Geopolitical Dimension

The operation also revealed an international dimension. U.S. press reports indicated that the precise location of the leader may have resulted from bilateral interinstitutional cooperation. Nevertheless, the Mexican government emphasized that the operation was executed exclusively by national forces, limiting cooperation to intelligence sharing. This nuance seeks to preserve operational sovereignty in a context of political pressure from Washington.

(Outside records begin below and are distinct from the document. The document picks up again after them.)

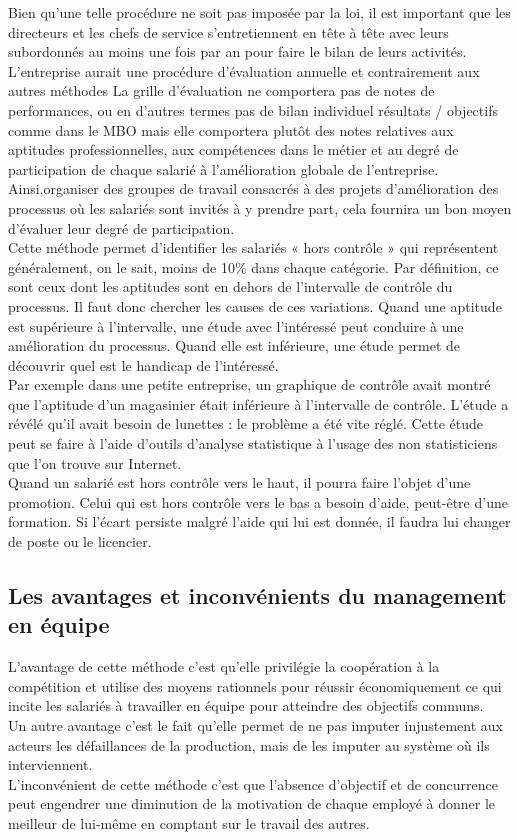 Bien qu’une telle procédure ne soit pas imposée par la loi, il est important que les directeurs et les chefs de service s’entretiennent en tête à tête avec leurs subordonnés au moins une fois par an pour faire le bilan de leurs activités. \\
L’entreprise aurait une procédure d’évaluation annuelle et contrairement aux autres méthodes  La grille d’évaluation ne comportera pas de notes de performances, ou en d’autres termes pas de bilan individuel résultats / objectifs comme dans le MBO mais elle comportera plutôt des notes relatives aux aptitudes professionnelles, aux compétences dans le métier et au degré de participation de chaque salarié à l’amélioration globale de l’entreprise. \\
Ainsi,organiser des groupes de travail consacrés à des projets d’amélioration des processus où les salariés sont invités à y prendre part, cela fournira un bon moyen d’évaluer leur degré de participation.\\
Cette méthode permet d’identifier les salariés « hors contrôle » qui représentent généralement, on le sait, moins de 10\% dans chaque catégorie. Par définition, ce sont ceux dont les aptitudes sont en dehors de l’intervalle de contrôle du processus. Il faut donc chercher les causes de ces variations. Quand une aptitude est supérieure à l’intervalle, une étude avec l’intéressé peut conduire à une amélioration du processus. Quand elle est inférieure, une étude permet de découvrir quel est le handicap de l’intéressé.\\ 
Par exemple dans une petite entreprise, un graphique de contrôle avait montré que l’aptitude d’un magasinier était inférieure à l’intervalle de contrôle. L’étude a révélé qu’il avait besoin de lunettes : le problème a été vite réglé. Cette étude peut se faire à l’aide d’outils d’analyse statistique à l’usage des non statisticiens que l’on trouve sur Internet.\\ 
Quand un salarié est hors contrôle vers le haut, il pourra faire l’objet d’une promotion. Celui qui est hors contrôle vers le bas a besoin d’aide, peut-être d’une formation. Si l’écart persiste malgré l’aide qui lui est donnée, il faudra lui  changer de poste ou le licencier.
\newpage
\subsection{Les avantages et inconvénients du management en équipe}
L’avantage de cette méthode c’est qu’elle privilégie la coopération à la compétition et utilise  des moyens rationnels pour réussir économiquement ce qui incite les salariés à travailler en équipe pour atteindre des objectifs communs.\\
Un autre avantage c’est le fait qu’elle permet de ne pas imputer injustement aux acteurs les défaillances de la production, mais de les imputer au système où ils interviennent.\\ 
L’inconvénient de cette méthode c’est que l’absence d’objectif et  de concurrence  peut engendrer une diminution de la motivation de chaque employé à donner le meilleur de lui-même en comptant sur le travail des autres.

On the eve of the 2026 World Cup, which Mexico will co-host with the United States and Canada, ensuring territorial stability becomes an imperative not only of internal security but also of international positioning. The operation can therefore be read as an act of state reaffirmation in the face of external narratives of territorial loss of control.

It remains to be seen whether the death of “El Mencho” will structurally weaken the CJNG or open a new internal struggle for control of the cartel. Evidence suggests that the decapitation of hierarchical organizations may produce fragmentation rather than collapse (Jones et al. 2022). In any case, the episode transcends the criminal sphere and is embedded in a complex interaction between security, sovereignty, and diplomacy in North America.

About the Authors

Carlos Alberto Cruz Alcántara is a lawyer specializing in fiscal and constitutional law and a master’s student in Public Administration and Public Policy at the Center for Research and Teaching in Economics (CIDE) in Mexico City. His research focuses on regulatory design, economic regulation, and fiscal sustainability. He was a visiting student at the University of Erfurt during the Winter Semester 2025–2026.

Víctor Aurioles Díaz is a Mexican specialist in international academic cooperation and public policy. He previously served as Scholarship Coordinator at the German Academic Exchange Service (DAAD) in Mexico, where he supported academic mobility and institutional collaboration between Mexico and Germany. He is currently pursuing graduate studies in public policy at the Willy Brandt School of Public Policy at the University of Erfurt, focusing on governance, geopolitics, international cooperation, and sustainable urban policy.

References

Jones, Seth G., Catrina Doxsee, y Nicholas Harrington. 2022. The Structure of Mexican Criminal   Groups. Santa Monica, CA: RAND Corporation.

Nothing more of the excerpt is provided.